- Work to complete
Print out each entry below in full, exactly as given, excluding pictures.

- Recorded data
╔══
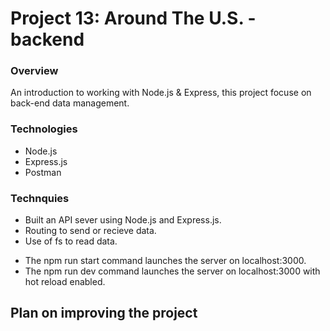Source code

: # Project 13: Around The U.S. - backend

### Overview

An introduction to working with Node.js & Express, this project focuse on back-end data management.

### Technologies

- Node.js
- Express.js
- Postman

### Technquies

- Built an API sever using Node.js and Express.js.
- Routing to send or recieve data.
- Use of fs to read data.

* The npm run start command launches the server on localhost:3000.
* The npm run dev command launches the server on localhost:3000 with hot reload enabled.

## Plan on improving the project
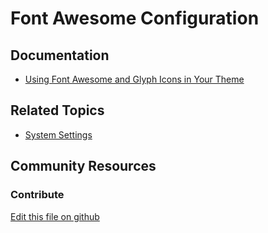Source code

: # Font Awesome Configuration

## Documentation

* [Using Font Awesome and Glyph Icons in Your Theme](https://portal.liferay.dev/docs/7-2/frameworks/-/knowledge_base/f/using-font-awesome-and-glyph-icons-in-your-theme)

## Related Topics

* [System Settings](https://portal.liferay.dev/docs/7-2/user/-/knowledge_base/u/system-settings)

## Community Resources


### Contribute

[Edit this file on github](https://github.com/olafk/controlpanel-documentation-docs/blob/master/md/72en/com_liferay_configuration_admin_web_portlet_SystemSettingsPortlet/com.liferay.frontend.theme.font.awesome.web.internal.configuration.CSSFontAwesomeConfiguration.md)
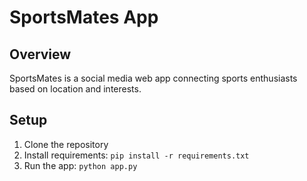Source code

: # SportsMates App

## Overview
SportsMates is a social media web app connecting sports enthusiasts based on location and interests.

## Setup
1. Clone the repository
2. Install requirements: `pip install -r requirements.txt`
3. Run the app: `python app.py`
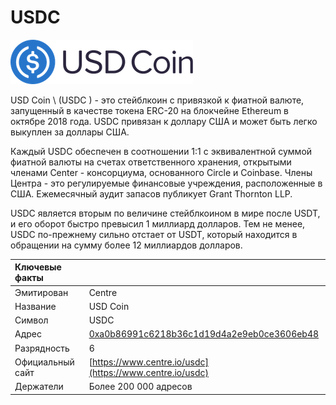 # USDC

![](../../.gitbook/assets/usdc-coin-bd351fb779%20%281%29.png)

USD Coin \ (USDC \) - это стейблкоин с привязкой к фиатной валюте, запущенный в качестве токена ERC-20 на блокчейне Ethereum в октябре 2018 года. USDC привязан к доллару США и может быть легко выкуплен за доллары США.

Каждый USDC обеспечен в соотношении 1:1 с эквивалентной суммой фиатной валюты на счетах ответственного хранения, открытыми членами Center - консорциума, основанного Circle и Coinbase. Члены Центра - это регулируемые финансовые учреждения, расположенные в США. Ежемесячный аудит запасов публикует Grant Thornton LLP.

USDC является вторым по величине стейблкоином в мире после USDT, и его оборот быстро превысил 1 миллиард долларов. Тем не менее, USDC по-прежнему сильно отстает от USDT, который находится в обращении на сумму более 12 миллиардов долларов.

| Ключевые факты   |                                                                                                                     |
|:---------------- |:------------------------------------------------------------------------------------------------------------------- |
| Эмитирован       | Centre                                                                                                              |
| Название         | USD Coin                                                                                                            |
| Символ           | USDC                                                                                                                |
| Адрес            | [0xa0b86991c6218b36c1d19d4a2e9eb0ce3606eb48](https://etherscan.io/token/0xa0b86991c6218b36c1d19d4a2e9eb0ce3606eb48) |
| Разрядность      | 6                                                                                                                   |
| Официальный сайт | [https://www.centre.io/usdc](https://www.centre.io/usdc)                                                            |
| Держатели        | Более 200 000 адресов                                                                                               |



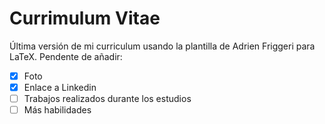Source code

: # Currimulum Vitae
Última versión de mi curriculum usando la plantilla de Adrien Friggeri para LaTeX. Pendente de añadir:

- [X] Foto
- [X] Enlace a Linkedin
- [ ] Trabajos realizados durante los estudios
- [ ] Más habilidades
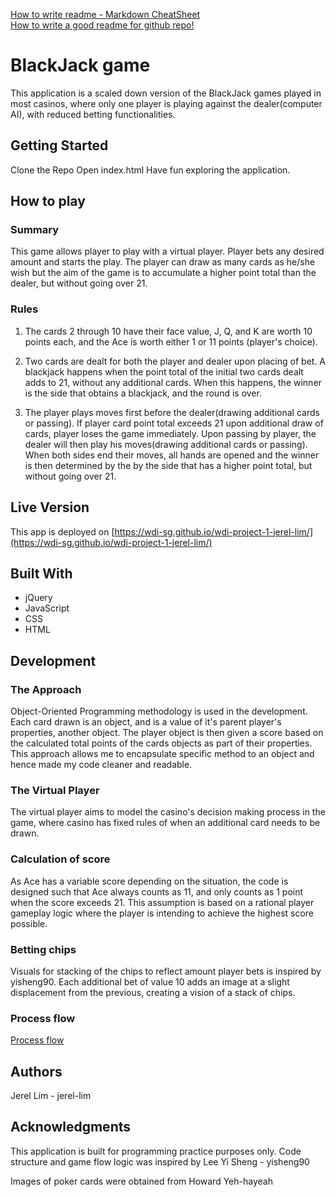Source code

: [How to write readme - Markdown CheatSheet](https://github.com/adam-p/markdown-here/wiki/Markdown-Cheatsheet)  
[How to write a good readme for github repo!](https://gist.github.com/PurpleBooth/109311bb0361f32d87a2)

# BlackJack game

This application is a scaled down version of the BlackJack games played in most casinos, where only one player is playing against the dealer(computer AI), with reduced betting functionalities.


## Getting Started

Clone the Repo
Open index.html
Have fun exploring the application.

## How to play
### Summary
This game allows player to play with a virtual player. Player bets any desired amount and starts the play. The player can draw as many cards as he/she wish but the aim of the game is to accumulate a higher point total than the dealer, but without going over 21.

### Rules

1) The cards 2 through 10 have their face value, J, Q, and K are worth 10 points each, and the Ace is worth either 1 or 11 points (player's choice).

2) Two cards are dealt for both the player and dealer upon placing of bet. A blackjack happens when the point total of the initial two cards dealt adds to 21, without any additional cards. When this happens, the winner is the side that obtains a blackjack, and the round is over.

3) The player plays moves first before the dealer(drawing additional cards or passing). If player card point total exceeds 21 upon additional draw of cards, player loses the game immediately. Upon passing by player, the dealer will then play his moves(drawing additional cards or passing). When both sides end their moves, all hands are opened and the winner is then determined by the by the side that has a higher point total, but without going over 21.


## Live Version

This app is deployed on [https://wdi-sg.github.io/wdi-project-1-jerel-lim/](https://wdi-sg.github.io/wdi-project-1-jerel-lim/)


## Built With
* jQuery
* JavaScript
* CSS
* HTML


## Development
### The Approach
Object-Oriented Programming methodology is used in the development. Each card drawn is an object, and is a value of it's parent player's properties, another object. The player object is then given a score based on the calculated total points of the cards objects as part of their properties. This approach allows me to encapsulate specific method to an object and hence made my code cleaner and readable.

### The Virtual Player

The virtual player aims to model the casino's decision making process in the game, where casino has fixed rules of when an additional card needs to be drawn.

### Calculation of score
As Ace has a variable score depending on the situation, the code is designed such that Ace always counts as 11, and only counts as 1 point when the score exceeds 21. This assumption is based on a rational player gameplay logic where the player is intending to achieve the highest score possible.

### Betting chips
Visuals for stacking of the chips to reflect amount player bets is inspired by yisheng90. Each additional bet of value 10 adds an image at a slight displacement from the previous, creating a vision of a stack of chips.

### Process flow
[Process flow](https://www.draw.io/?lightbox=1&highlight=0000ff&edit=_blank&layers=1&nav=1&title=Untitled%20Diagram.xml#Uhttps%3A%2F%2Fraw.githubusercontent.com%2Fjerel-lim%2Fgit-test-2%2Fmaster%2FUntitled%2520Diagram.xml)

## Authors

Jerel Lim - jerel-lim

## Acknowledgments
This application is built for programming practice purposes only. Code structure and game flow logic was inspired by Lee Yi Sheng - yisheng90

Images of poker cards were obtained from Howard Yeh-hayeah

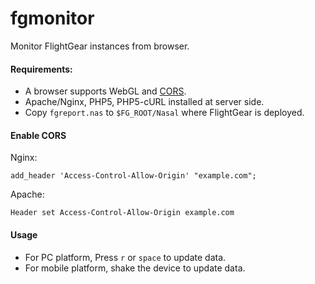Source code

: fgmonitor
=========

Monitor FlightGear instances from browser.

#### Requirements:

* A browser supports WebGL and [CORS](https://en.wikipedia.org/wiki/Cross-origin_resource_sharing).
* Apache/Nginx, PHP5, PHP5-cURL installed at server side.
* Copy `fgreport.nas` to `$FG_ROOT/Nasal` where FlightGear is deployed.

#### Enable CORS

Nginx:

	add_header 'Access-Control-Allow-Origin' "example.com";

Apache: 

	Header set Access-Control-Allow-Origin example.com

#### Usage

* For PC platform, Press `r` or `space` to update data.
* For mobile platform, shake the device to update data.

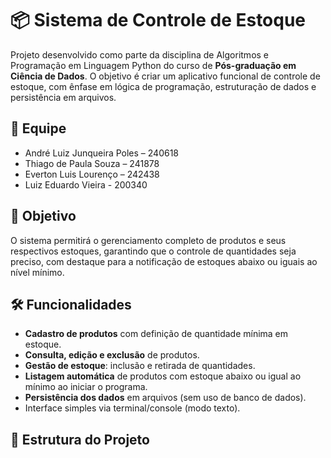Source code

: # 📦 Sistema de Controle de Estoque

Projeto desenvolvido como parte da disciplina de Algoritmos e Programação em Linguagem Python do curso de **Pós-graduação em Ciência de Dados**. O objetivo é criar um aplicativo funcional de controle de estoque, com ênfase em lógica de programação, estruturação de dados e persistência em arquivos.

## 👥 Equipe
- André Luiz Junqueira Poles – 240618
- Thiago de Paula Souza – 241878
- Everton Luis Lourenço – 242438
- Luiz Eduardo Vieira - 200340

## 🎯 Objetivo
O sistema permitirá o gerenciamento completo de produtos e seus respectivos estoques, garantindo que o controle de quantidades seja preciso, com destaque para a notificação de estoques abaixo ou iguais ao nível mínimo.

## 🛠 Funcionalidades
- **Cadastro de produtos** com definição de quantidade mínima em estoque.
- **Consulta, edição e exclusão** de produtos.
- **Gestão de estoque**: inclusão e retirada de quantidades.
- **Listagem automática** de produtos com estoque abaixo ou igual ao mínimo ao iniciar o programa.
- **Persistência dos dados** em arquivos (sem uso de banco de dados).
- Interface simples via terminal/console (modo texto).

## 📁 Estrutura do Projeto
╚══
- Response to the exercise
Source code

: # Project 13: Around The U.S. - backend

### Overview

An introduction to working with Node.js & Express, this project focuse on back-end data management.

### Technologies

- Node.js
- Express.js
- Postman

### Technquies

- Built an API sever using Node.js and Express.js.
- Routing to send or recieve data.
- Use of fs to read data.

* The npm run start command launches the server on localhost:3000.
* The npm run dev command launches the server on localhost:3000 with hot reload enabled.

## Plan on improving the project
Source code

: # Font Awesome Configuration

## Documentation

* [Using Font Awesome and Glyph Icons in Your Theme](https://portal.liferay.dev/docs/7-2/frameworks/-/knowledge_base/f/using-font-awesome-and-glyph-icons-in-your-theme)

## Related Topics

* [System Settings](https://portal.liferay.dev/docs/7-2/user/-/knowledge_base/u/system-settings)

## Community Resources


### Contribute

[Edit this file on github](https://github.com/olafk/controlpanel-documentation-docs/blob/master/md/72en/com_liferay_configuration_admin_web_portlet_SystemSettingsPortlet/com.liferay.frontend.theme.font.awesome.web.internal.configuration.CSSFontAwesomeConfiguration.md)
Source code

: # SportsMates App

## Overview
SportsMates is a social media web app connecting sports enthusiasts based on location and interests.

## Setup
1. Clone the repository
2. Install requirements: `pip install -r requirements.txt`
3. Run the app: `python app.py`
 # USDC

![](../../.gitbook/assets/usdc-coin-bd351fb779%20%281%29.png)

USD Coin \ (USDC \) - это стейблкоин с привязкой к фиатной валюте, запущенный в качестве токена ERC-20 на блокчейне Ethereum в октябре 2018 года. USDC привязан к доллару США и может быть легко выкуплен за доллары США.

Каждый USDC обеспечен в соотношении 1:1 с эквивалентной суммой фиатной валюты на счетах ответственного хранения, открытыми членами Center - консорциума, основанного Circle и Coinbase. Члены Центра - это регулируемые финансовые учреждения, расположенные в США. Ежемесячный аудит запасов публикует Grant Thornton LLP.

USDC является вторым по величине стейблкоином в мире после USDT, и его оборот быстро превысил 1 миллиард долларов. Тем не менее, USDC по-прежнему сильно отстает от USDT, который находится в обращении на сумму более 12 миллиардов долларов.

| Ключевые факты   |                                                                                                                     |
|:---------------- |:------------------------------------------------------------------------------------------------------------------- |
| Эмитирован       | Centre                                                                                                              |
| Название         | USD Coin                                                                                                            |
| Символ           | USDC                                                                                                                |
| Адрес            | [0xa0b86991c6218b36c1d19d4a2e9eb0ce3606eb48](https://etherscan.io/token/0xa0b86991c6218b36c1d19d4a2e9eb0ce3606eb48) |
| Разрядность      | 6                                                                                                                   |
| Официальный сайт | [https://www.centre.io/usdc](https://www.centre.io/usdc)                                                            |
| Держатели        | Более 200 000 адресов                                                                                               |



Source code

: # Currimulum Vitae
Última versión de mi curriculum usando la plantilla de Adrien Friggeri para LaTeX. Pendente de añadir:

- [X] Foto
- [X] Enlace a Linkedin
- [ ] Trabajos realizados durante los estudios
- [ ] Más habilidades
Source code

: [How to write readme - Markdown CheatSheet](https://github.com/adam-p/markdown-here/wiki/Markdown-Cheatsheet)  
[How to write a good readme for github repo!](https://gist.github.com/PurpleBooth/109311bb0361f32d87a2)

# BlackJack game

This application is a scaled down version of the BlackJack games played in most casinos, where only one player is playing against the dealer(computer AI), with reduced betting functionalities.


## Getting Started

Clone the Repo
Open index.html
Have fun exploring the application.

## How to play
### Summary
This game allows player to play with a virtual player. Player bets any desired amount and starts the play. The player can draw as many cards as he/she wish but the aim of the game is to accumulate a higher point total than the dealer, but without going over 21.

### Rules

1) The cards 2 through 10 have their face value, J, Q, and K are worth 10 points each, and the Ace is worth either 1 or 11 points (player's choice).

2) Two cards are dealt for both the player and dealer upon placing of bet. A blackjack happens when the point total of the initial two cards dealt adds to 21, without any additional cards. When this happens, the winner is the side that obtains a blackjack, and the round is over.

3) The player plays moves first before the dealer(drawing additional cards or passing). If player card point total exceeds 21 upon additional draw of cards, player loses the game immediately. Upon passing by player, the dealer will then play his moves(drawing additional cards or passing). When both sides end their moves, all hands are opened and the winner is then determined by the by the side that has a higher point total, but without going over 21.


## Live Version

This app is deployed on [https://wdi-sg.github.io/wdi-project-1-jerel-lim/](https://wdi-sg.github.io/wdi-project-1-jerel-lim/)


## Built With
* jQuery
* JavaScript
* CSS
* HTML


## Development
### The Approach
Object-Oriented Programming methodology is used in the development. Each card drawn is an object, and is a value of it's parent player's properties, another object. The player object is then given a score based on the calculated total points of the cards objects as part of their properties. This approach allows me to encapsulate specific method to an object and hence made my code cleaner and readable.

### The Virtual Player

The virtual player aims to model the casino's decision making process in the game, where casino has fixed rules of when an additional card needs to be drawn.

### Calculation of score
As Ace has a variable score depending on the situation, the code is designed such that Ace always counts as 11, and only counts as 1 point when the score exceeds 21. This assumption is based on a rational player gameplay logic where the player is intending to achieve the highest score possible.

### Betting chips
Visuals for stacking of the chips to reflect amount player bets is inspired by yisheng90. Each additional bet of value 10 adds an image at a slight displacement from the previous, creating a vision of a stack of chips.

### Process flow
[Process flow](https://www.draw.io/?lightbox=1&highlight=0000ff&edit=_blank&layers=1&nav=1&title=Untitled%20Diagram.xml#Uhttps%3A%2F%2Fraw.githubusercontent.com%2Fjerel-lim%2Fgit-test-2%2Fmaster%2FUntitled%2520Diagram.xml)

## Authors

Jerel Lim - jerel-lim

## Acknowledgments
This application is built for programming practice purposes only. Code structure and game flow logic was inspired by Lee Yi Sheng - yisheng90

Images of poker cards were obtained from Howard Yeh-hayeah

Source code

: fgmonitor
=========

Monitor FlightGear instances from browser.

#### Requirements:

* A browser supports WebGL and [CORS](https://en.wikipedia.org/wiki/Cross-origin_resource_sharing).
* Apache/Nginx, PHP5, PHP5-cURL installed at server side.
* Copy `fgreport.nas` to `$FG_ROOT/Nasal` where FlightGear is deployed.

#### Enable CORS

Nginx:

	add_header 'Access-Control-Allow-Origin' "example.com";

Apache: 

	Header set Access-Control-Allow-Origin example.com

#### Usage

* For PC platform, Press `r` or `space` to update data.
* For mobile platform, shake the device to update data.

Source code

: # 📦 Sistema de Controle de Estoque

Projeto desenvolvido como parte da disciplina de Algoritmos e Programação em Linguagem Python do curso de **Pós-graduação em Ciência de Dados**. O objetivo é criar um aplicativo funcional de controle de estoque, com ênfase em lógica de programação, estruturação de dados e persistência em arquivos.

## 👥 Equipe
- André Luiz Junqueira Poles – 240618
- Thiago de Paula Souza – 241878
- Everton Luis Lourenço – 242438
- Luiz Eduardo Vieira - 200340

## 🎯 Objetivo
O sistema permitirá o gerenciamento completo de produtos e seus respectivos estoques, garantindo que o controle de quantidades seja preciso, com destaque para a notificação de estoques abaixo ou iguais ao nível mínimo.

## 🛠 Funcionalidades
- **Cadastro de produtos** com definição de quantidade mínima em estoque.
- **Consulta, edição e exclusão** de produtos.
- **Gestão de estoque**: inclusão e retirada de quantidades.
- **Listagem automática** de produtos com estoque abaixo ou igual ao mínimo ao iniciar o programa.
- **Persistência dos dados** em arquivos (sem uso de banco de dados).
- Interface simples via terminal/console (modo texto).

## 📁 Estrutura do Projeto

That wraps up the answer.